ANGEL BACANI, in his capacity as


Presiding Judge of Branch IX of the Court of First Instance of Pangasinan and
FIDEL H. SAYNES, respondents.
1976-01-30 | G.R. No. L-40570
DECISION
ESGUERRA, J:
Petition for certiorari to review the decision of the Court of First Instance of Pangasinan, Branch IX, in
Civil Case No.
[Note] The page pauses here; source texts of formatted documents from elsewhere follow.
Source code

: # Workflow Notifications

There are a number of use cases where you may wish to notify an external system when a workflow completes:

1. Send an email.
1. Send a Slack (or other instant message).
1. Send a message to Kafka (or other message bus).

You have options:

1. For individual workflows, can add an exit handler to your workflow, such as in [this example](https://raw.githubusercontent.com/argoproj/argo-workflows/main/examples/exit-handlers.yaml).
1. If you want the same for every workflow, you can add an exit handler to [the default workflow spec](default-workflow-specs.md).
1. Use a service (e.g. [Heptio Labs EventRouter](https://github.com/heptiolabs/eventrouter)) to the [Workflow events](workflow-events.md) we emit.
U-2412, entitled, "Fidel H. Saynes, plaintiff-appellee versus Teodoro C. Umali,
defendant-appellant", which found the death by electrocution of Manuel Saynes, a boy of 3 years and 8
months, as "due to the fault or negligence of the defendant (Umali) as owner and manager of the Alcala
Electric Plant; although the liability of defendant is mitigated by contributory negligence of the parents of
the boy "in not providing for the proper and adequate supervision and control over their son." The
dispositive part of the decision reads as follows:
"Wherefore, the Court hereby renders judgment in favor of the plaintiff by ordering the defendant to pay
to the plaintiff the sum of Five Thousand Pesos (P5,000.00) for the death of his son, Manuel Saynes; the
sum of One Thousand Two Hundred Pesos (P1,200.00) for actual expenses for and in connection with
the burial of said deceased child, and the further sum of Three Thousand Pesos (P3,000.00) for moral
damages and Five Hundred (P500.00) Pesos as reasonable attorney's fee, or a total of Nine Thousand
Seven Hundred (P9,700.00) Pesos, and to pay the costs of this suit. It Is So Ordered."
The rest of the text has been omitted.